Tuesday, June 25, 2013

Brian Aldiss. Last Orders (1979)

     Brian Aldiss. Last Orders (1979) The title story tells of a police captain trying to persuade a couple of people to go to the ship that will take them off Earth to escape the breakup of the Moon. Instead, the three drift into a nostalgia sampling of whiskey and other good things, and semi-aimless conversation about the past. Most of the rest of the book consists of an interrelated group of stories about dreams, space faring, artificial planets, and other technical and scientific marvels, the setting for the make-work life of the characters. Technology gives them all the creature comforts they need. The question now is, what to do with all that leisure time, available because making stuff and providing services is no longer necessary. Perhaps dreams are an alternate and better reality; perhaps not.
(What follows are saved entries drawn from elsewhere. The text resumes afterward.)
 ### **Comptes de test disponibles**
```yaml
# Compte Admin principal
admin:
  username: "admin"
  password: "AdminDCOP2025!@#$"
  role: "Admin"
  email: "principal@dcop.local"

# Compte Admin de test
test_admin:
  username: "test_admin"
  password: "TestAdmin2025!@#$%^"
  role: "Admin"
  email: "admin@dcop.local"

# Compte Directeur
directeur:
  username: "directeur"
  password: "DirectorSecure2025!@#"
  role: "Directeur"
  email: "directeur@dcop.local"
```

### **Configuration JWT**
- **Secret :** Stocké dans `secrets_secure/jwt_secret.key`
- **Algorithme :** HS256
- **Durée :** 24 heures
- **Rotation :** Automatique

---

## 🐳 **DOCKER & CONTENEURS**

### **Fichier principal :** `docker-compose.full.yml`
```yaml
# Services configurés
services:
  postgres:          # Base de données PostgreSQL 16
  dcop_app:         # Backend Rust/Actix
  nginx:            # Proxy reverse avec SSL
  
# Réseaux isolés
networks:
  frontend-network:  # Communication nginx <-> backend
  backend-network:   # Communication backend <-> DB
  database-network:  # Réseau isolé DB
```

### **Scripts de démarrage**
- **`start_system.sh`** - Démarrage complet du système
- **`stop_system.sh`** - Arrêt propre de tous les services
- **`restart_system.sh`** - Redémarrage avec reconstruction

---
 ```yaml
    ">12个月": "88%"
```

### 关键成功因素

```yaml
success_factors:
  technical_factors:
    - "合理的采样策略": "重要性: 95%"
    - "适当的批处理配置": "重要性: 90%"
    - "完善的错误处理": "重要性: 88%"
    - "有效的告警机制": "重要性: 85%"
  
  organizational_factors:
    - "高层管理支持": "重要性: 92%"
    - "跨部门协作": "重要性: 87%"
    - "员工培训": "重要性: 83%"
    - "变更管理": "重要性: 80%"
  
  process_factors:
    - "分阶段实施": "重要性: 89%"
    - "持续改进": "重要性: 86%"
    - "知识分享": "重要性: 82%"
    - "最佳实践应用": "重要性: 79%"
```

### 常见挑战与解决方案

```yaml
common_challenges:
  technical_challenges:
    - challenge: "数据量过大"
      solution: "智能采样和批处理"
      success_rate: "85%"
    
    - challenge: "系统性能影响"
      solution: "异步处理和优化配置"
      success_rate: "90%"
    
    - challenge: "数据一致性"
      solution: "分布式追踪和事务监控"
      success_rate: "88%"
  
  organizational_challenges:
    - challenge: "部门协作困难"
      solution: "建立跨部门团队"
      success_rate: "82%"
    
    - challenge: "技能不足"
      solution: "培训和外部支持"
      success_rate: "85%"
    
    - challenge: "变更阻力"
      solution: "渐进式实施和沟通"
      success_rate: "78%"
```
     The stories have a dream-like logic, with occasional waking into some sort of reality, which may itself be a dream. Dream research of one kind or another figures in several stories, too. No matter: that’s a puzzle not worth solving, for these stories are really about purpose and meaning when necessity no longer makes the rules. Aldiss seems to think that without the constraints of reality we would all go mad. Or else only the mad recognise reality for what it is, a trap sprung by a mischievous universe. In the last story, the hero retreats into a dreamworld, and whether that is an alternate level of reality or merely a figment of a mad brain is left us to us to decide.